14. Begrippen en definities
Actieve inbraakbeveiliging
Reeds een poging om in te breken wordt gemeld. Dit is mogelijk door alarmcomponenten, die niet alleen
draadloze technologie met effectieve mechanische inbraakbeveiliging combineren (mechatronische melders),
maar gelijktijdig ook het openbreken van een deur of een venster met innovatieve magneetveldsensoren
bewaken.
Activeren, uitschakelen
Alarmcentrale activeren – de centrale slaat alarm bij het activeren van de inbraakmelder (bijvoorbeeld deur
openen).
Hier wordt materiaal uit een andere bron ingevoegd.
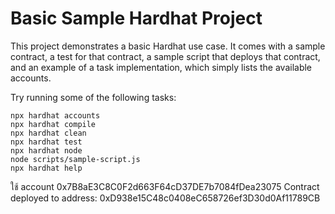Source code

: # Basic Sample Hardhat Project

This project demonstrates a basic Hardhat use case. It comes with a sample contract, a test for that contract, a sample script that deploys that contract, and an example of a task implementation, which simply lists the available accounts.

Try running some of the following tasks:

```shell
npx hardhat accounts
npx hardhat compile
npx hardhat clean
npx hardhat test
npx hardhat node
node scripts/sample-script.js
npx hardhat help
```

ใช้ account 0x7B8aE3C8C0F2d663F64cD37DE7b7084fDea23075
Contract deployed to address: 0xD938e15C48c0408eC658726ef3D30d0Af11789CB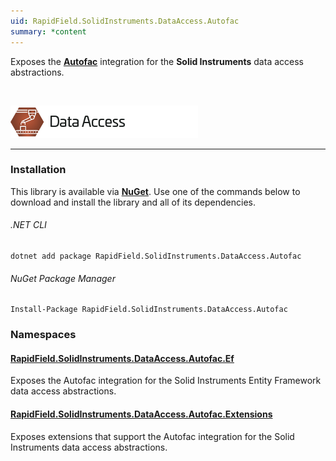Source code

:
 ```yaml
---
uid: RapidField.SolidInstruments.DataAccess.Autofac
summary: *content
---
```


<!--
Copyright (c) RapidField LLC. Licensed under the MIT License. See LICENSE.txt in the project root for license information.
-->

Exposes the [**Autofac**](https://autofac.org/) integration for the **Solid Instruments** data access abstractions.

<br />

![Data Access label](../images/Label.DataAccess.300w.png)
- - -

### Installation

This library is available via [**NuGet**](https://docs.microsoft.com/en-us/nuget/quickstart/install-and-use-a-package-in-visual-studio). Use one of the commands below to download and install the library and all of its dependencies.

###### .NET CLI

```shell
dotnet add package RapidField.SolidInstruments.DataAccess.Autofac
```

###### NuGet Package Manager

```shell
Install-Package RapidField.SolidInstruments.DataAccess.Autofac
```

### Namespaces

#### [RapidField.SolidInstruments.DataAccess.Autofac.Ef](https://www.solidinstruments.com/api/RapidField.SolidInstruments.DataAccess.Autofac.Ef.html)

<section>
Exposes the Autofac integration for the Solid Instruments Entity Framework data access abstractions.
</section>

#### [RapidField.SolidInstruments.DataAccess.Autofac.Extensions](https://www.solidinstruments.com/api/RapidField.SolidInstruments.DataAccess.Autofac.Extensions.html)

<section>
Exposes extensions that support the Autofac integration for the Solid Instruments data access abstractions.
</section>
Alarmcentrale uitschakelen – de centrale slaat geen alarm bij activering van de inbraakmelder geen
alarm.
Activeren, uitschakelen
Alarmcentrale activeren / alarmcentrale uitschakelen.
Alarmcentrale, centrale
De schakelinstantie van de totale alarminstallatie, die alle informatie verwerkt, doorstuurt en erop reageert.
Alarmgever
Apparaat dat een alarmmelding akoestisch (sirene) of visueel (flitslicht) overbrengt – ook kiezers zijn
alarmgevers.
Alarminstallatie
Gebruikelijke aanduiding voor inbraakalarmsysteem dan wel gevarenalarmsysteem.
Alarmmelder
Apparaat dat bij een bepaalde gebeurtenis (bijv. beweging, glasbreuk, trillingen) een bericht naar de
alarmcentrale stuurt.
Alarmsoort
De volgende alarmsoorten zijn mogelijk bij een alarminstallatie: intern alarm, lokaal alarm, extern alarm,
stil alarm.
Alarmzone
In elke zone wordt een melder (bij draadloos) dan wel een groep melders (bij kabel) bewaakt en deze kan
apart geprogrammeerd worden.
Begeleiding van de gebruiker
Elektronisch bestuurde helpfunctie voor de bediening van de alarmcentrale.